Aldığın bir kilo domatesi yer, bitirirsin, yemek yaparsın, o kadar. Ama aldığın bir kitap öyle mi? İki kilo şeftaliyi arkadaşlarınla paylaşır bitirirsin, iki ekmek, birkaç salatalık ta öyle. Ama kitap, kitap öyle mi? Çağlara kalır. Kuşakları sarar sarmalar. Yüzyıllara hükmeder, torunun torununa kalır. Onu da aydınlatır. Aydınlığı bitmez kitabın.
Montaigne'ye göre "insanda erdem ve çıkar kefesi vardır.
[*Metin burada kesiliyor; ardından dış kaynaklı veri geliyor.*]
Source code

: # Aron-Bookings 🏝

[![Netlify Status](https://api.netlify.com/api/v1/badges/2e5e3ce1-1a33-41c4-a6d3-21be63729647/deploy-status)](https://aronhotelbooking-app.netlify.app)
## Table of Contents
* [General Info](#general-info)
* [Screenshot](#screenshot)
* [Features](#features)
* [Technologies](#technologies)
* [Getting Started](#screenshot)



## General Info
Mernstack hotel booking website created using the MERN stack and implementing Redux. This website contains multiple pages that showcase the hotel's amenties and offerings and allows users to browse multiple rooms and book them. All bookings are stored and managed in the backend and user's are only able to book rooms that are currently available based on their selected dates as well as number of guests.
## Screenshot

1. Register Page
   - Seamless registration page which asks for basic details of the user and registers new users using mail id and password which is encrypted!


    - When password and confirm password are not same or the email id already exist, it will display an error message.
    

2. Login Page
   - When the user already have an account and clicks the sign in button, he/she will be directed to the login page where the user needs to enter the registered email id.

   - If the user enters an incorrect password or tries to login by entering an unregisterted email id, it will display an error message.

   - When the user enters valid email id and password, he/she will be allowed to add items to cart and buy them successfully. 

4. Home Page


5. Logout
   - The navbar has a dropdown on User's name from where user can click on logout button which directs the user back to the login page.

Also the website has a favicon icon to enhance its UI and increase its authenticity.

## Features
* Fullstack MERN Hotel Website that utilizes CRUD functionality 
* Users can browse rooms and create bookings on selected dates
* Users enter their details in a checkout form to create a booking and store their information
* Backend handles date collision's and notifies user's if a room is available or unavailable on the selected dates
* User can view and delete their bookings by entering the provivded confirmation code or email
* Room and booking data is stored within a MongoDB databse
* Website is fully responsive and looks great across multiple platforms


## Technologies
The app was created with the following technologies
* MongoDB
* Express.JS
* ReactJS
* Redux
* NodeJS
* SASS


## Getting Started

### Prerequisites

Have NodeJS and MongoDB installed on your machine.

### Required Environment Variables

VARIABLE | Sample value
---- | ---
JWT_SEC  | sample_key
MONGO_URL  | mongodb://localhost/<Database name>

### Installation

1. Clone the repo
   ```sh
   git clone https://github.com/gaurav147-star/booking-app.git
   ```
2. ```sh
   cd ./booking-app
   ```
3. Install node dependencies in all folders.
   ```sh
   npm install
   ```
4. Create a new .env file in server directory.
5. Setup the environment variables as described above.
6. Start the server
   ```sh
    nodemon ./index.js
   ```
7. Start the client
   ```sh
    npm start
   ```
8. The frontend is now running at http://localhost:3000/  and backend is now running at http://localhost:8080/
Bir terazinin kefeleri gibi. Bilgi, bilim arttıkça erdem kefesi aşağı iner; para, sermaye çoğaldıkça da çıkar kefesi aşağı iner kefesi yukarı çıkar." Önemli olan bunları, erdem ve çıkarı dengede tutmaktır. Bizim iş adamlarımızdan Eczacıbaşı buna örnek teşkil ediyordu .Çıkar ve erdemi dengede tutmak! Bugün toplumda çıkar dengesi baskın geldiğinden kitap ve okumanın yerine görsel sanatlar almaktadırlar. Görsel yayınlar baskın gelmektedirler. Televizyon, zaten kıt kanaat kendine bir küçük yer bulmuş olan kitabı, dergiyi kovmuştur
Evlerin köşe bucağından. Kitaba dayalı olmayan kültür, yoz, kaygan ve uçucudur. Görsel kültürü, bir başka görsel kültür siler atar. Çünkü yerleşik değildir. Oturmamıştır. Bunun için de toplumumuz, şu veya bu kültürün, politikacın med-ceziri arasında bocalamaktadır. Nice zenginler, hali vakti yerinde olan insanlar tanırım, hayatlarında bir tek kitabı baştan sona okumamışlardır. Hatta bunlardan biri okumamakla övünmeyi kendine göre "onur" sayıyordu.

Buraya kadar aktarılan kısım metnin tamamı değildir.